Na samych stadionach ryzyko poważnych incydentów jest niskie. Poza stadionem nieco trudniej jest kontrolować, czy monitorować sytuację. Ale myślę, że ta atmosfera będzie dobra zarówno na stadionie, jak i poza nim. Oczywiście nie można jednak wykluczyć jakichś incydentów. Bo grupy rasistowskie złożone z pseudokibiców istnieją, ale atmosfera generalnie powinna być pozytywna.
Jest Pan tego pewien?
W czasie mistrzostw FARE i Nigdy Więcej będą miały osoby monitorujące sytuację na wszystkich meczach w Polsce i na Ukrainie. Poza tym prowadzimy kampanię "Respect diversity" razem z UEFA. Jedna kampania oczywiście nie zmieni sytuacji, czy kultury kibicowania z dnia na dzień. Ale wydaje się nam, że przyczyni się do poprawy atmosfery w czasie Euro 2012. Najważniejsze jednak jest to, że to wydarzenie przyczyni się do jakiejś pozytywnej zmiany po turnieju, do akceptacji wielokulturowości
Jednak jeśli w jego czasie wydarzy się coś poważnego, w błoto pójdą wszystkie pieniądze, które wyłożono na mistrzostwa z myślą o promocji Polski i Ukrainy.

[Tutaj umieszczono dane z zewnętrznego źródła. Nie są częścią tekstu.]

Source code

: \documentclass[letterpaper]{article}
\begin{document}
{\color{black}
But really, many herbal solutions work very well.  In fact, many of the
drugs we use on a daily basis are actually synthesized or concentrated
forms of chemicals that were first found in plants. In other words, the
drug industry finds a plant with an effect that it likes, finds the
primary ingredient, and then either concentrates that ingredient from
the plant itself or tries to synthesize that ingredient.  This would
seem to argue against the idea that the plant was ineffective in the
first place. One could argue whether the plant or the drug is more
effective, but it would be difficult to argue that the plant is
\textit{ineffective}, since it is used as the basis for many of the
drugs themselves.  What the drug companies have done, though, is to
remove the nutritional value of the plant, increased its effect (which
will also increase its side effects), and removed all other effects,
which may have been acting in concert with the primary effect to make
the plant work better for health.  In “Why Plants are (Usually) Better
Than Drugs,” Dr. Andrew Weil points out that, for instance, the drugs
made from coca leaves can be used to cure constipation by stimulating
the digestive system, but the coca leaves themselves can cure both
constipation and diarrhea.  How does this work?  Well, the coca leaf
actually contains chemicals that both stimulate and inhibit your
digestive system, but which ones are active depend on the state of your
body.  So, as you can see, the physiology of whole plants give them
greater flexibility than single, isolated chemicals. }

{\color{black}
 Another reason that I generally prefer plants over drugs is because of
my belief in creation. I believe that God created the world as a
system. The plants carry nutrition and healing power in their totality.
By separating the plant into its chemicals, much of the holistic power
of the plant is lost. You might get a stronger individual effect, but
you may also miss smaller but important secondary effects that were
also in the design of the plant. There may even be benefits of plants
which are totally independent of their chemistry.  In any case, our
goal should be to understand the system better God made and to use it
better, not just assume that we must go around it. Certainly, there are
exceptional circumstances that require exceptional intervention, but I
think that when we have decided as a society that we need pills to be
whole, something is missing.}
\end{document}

Od dawna konsekwentnie mówiliśmy o tym, że przeciwdziałanie rasizmowi musi być bardzo ważnym elementem przygotowani do Euro 2012. I oczywiście jakiś incydent na tle rasistowskim byłby z dużą szkodą dla wizerunku turnieju, Polski, czy też Ukrainy. Jeszcze gorsze byłoby jednak to, gdyby taki sytuacje nie spotkały się z żadną reakcją. Bo one mogą wystąpić, ale muszą skończyć się odpowiednią reakcją służb, organizatorów i opinii publicznej.
A służby na pewno są do tego przygotowane?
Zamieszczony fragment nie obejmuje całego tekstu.